#### Your assignment
Write out the entries exactly, leaving out every picture.

Content starts

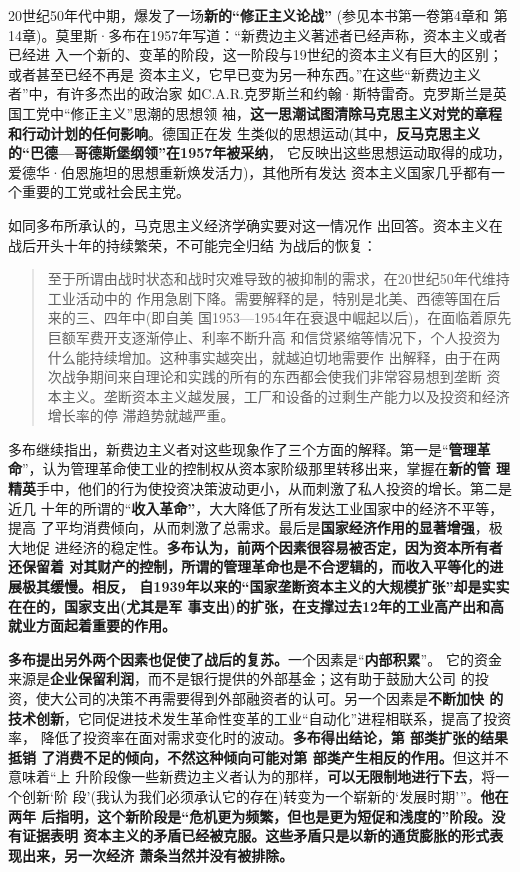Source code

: 20世纪50年代中期，爆发了一场\textbf{新的“修正主义论战”} (参见本书第一卷第4章和
第14章)。莫里斯·多布在1957年写道：“新费边主义著述者已经声称，资本主义或者已经进
入一个新的、变革的阶段，这一阶段与19世纪的资本主义有巨大的区别；或者甚至已经不再是
资本主义，它早已变为另一种东西。”在这些“新费边主义者”中，有许多杰出的政治家
如C.A.R.克罗斯兰和约翰·斯特雷奇。克罗斯兰是英国工党中“修正主义”思潮的思想领
袖，\textbf{这一思潮试图清除马克思主义对党的章程和行动计划的任何影响}。德国正在发
生类似的思想运动(其中，\textbf{反马克思主义的“巴德—哥德斯堡纲领”在1957年被采纳}，
它反映出这些思想运动取得的成功，爱德华·伯恩施坦的思想重新焕发活力)，其他所有发达
资本主义国家几乎都有一个重要的工党或社会民主党。

如同多布所承认的，马克思主义经济学确实要对这一情况作
出回答。资本主义在战后开头十年的持续繁荣，不可能完全归结
为战后的恢复：
\begin{quotation}
  至于所谓由战时状态和战时灾难导致的被抑制的需求，在20世纪50年代维持工业活动中的
  作用急剧下降。需要解释的是，特别是北美、西德等国在后来的三、四年中(即自美
  国1953—1954年在衰退中崛起以后)，在面临着原先巨额军费开支逐渐停止、利率不断升高
  和信贷紧缩等情况下，个人投资为什么能持续增加。这种事实越突出，就越迫切地需要作
  出解释，由于在两次战争期间来自理论和实践的所有的东西都会使我们非常容易想到垄断
  资本主义。垄断资本主义越发展，工厂和设备的过剩生产能力以及投资和经济增长率的停
  滞趋势就越严重。
\end{quotation}
多布继续指出，新费边主义者对这些现象作了三个方面的解释。第一是“\textbf{管理革
  命}”，认为管理革命使工业的控制权从资本家阶级那里转移出来，掌握在\textbf{新的管
  理精英}手中，他们的行为使投资决策波动更小，从而刺激了私人投资的增长。第二是近几
十年的所谓的“\textbf{收入革命”}，大大降低了所有发达工业国家中的经济不平等，提高
了平均消费倾向，从而刺激了总需求。最后是\textbf{国家经济作用的显著增强}，极大地促
进经济的稳定性。\textbf{多布认为，前两个因素很容易被否定，因为资本所有者还保留着
  对其财产的控制，所谓的管理革命也是不合逻辑的，而收入平等化的进展极其缓慢。相反，
  自1939年以来的“国家垄断资本主义的大规模扩张”却是实实在在的，国家支出(尤其是军
  事支出)的扩张，在支撑过去12年的工业高产出和高就业方面起着重要的作用。}

\textbf{多布提出另外两个因素也促使了战后的复苏。}一个因素是“\textbf{内部积累}”。
它的资金来源是\textbf{企业保留利润}，而不是银行提供的外部基金；这有助于鼓励大公司
的投资，使大公司的决策不再需要得到外部融资者的认可。另一个因素是\textbf{不断加快
  的技术创新}，它同促进技术发生革命性变革的工业“自动化”进程相联系，提高了投资率，
降低了投资率在面对需求变化时的波动。\textbf{多布得出结论，第 部类扩张的结果抵销
  了消费不足的倾向，不然这种倾向可能对第 部类产生相反的作用。}但这并不意味着“上
升阶段像一些新费边主义者认为的那样，\textbf{可以无限制地进行下去}，将一个创新‘阶
段’(我认为我们必须承认它的存在)转变为一个崭新的‘发展时期’”。\textbf{他在两年
  后指明，这个新阶段是“危机更为频繁，但也是更为短促和浅度的”阶段。没有证据表明
  资本主义的矛盾已经被克服。这些矛盾只是以新的通货膨胀的形式表现出来，另一次经济
  萧条当然并没有被排除。}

Content ends

#### Written reply
Source code

: 20世纪50年代中期，爆发了一场\textbf{新的“修正主义论战”} (参见本书第一卷第4章和
第14章)。莫里斯·多布在1957年写道：“新费边主义著述者已经声称，资本主义或者已经进
入一个新的、变革的阶段，这一阶段与19世纪的资本主义有巨大的区别；或者甚至已经不再是
资本主义，它早已变为另一种东西。”在这些“新费边主义者”中，有许多杰出的政治家
如C.A.R.克罗斯兰和约翰·斯特雷奇。克罗斯兰是英国工党中“修正主义”思潮的思想领
袖，\textbf{这一思潮试图清除马克思主义对党的章程和行动计划的任何影响}。德国正在发
生类似的思想运动(其中，\textbf{反马克思主义的“巴德—哥德斯堡纲领”在1957年被采纳}，
它反映出这些思想运动取得的成功，爱德华·伯恩施坦的思想重新焕发活力)，其他所有发达
资本主义国家几乎都有一个重要的工党或社会民主党。

如同多布所承认的，马克思主义经济学确实要对这一情况作
出回答。资本主义在战后开头十年的持续繁荣，不可能完全归结
为战后的恢复：
\begin{quotation}
  至于所谓由战时状态和战时灾难导致的被抑制的需求，在20世纪50年代维持工业活动中的
  作用急剧下降。需要解释的是，特别是北美、西德等国在后来的三、四年中(即自美
  国1953—1954年在衰退中崛起以后)，在面临着原先巨额军费开支逐渐停止、利率不断升高
  和信贷紧缩等情况下，个人投资为什么能持续增加。这种事实越突出，就越迫切地需要作
  出解释，由于在两次战争期间来自理论和实践的所有的东西都会使我们非常容易想到垄断
  资本主义。垄断资本主义越发展，工厂和设备的过剩生产能力以及投资和经济增长率的停
  滞趋势就越严重。
\end{quotation}
多布继续指出，新费边主义者对这些现象作了三个方面的解释。第一是“\textbf{管理革
  命}”，认为管理革命使工业的控制权从资本家阶级那里转移出来，掌握在\textbf{新的管
  理精英}手中，他们的行为使投资决策波动更小，从而刺激了私人投资的增长。第二是近几
十年的所谓的“\textbf{收入革命”}，大大降低了所有发达工业国家中的经济不平等，提高
了平均消费倾向，从而刺激了总需求。最后是\textbf{国家经济作用的显著增强}，极大地促
进经济的稳定性。\textbf{多布认为，前两个因素很容易被否定，因为资本所有者还保留着
  对其财产的控制，所谓的管理革命也是不合逻辑的，而收入平等化的进展极其缓慢。相反，
  自1939年以来的“国家垄断资本主义的大规模扩张”却是实实在在的，国家支出(尤其是军
  事支出)的扩张，在支撑过去12年的工业高产出和高就业方面起着重要的作用。}

\textbf{多布提出另外两个因素也促使了战后的复苏。}一个因素是“\textbf{内部积累}”。
它的资金来源是\textbf{企业保留利润}，而不是银行提供的外部基金；这有助于鼓励大公司
的投资，使大公司的决策不再需要得到外部融资者的认可。另一个因素是\textbf{不断加快
  的技术创新}，它同促进技术发生革命性变革的工业“自动化”进程相联系，提高了投资率，
降低了投资率在面对需求变化时的波动。\textbf{多布得出结论，第 部类扩张的结果抵销
  了消费不足的倾向，不然这种倾向可能对第 部类产生相反的作用。}但这并不意味着“上
升阶段像一些新费边主义者认为的那样，\textbf{可以无限制地进行下去}，将一个创新‘阶
段’(我认为我们必须承认它的存在)转变为一个崭新的‘发展时期’”。\textbf{他在两年
  后指明，这个新阶段是“危机更为频繁，但也是更为短促和浅度的”阶段。没有证据表明
  资本主义的矛盾已经被克服。这些矛盾只是以新的通货膨胀的形式表现出来，另一次经济
  萧条当然并没有被排除。}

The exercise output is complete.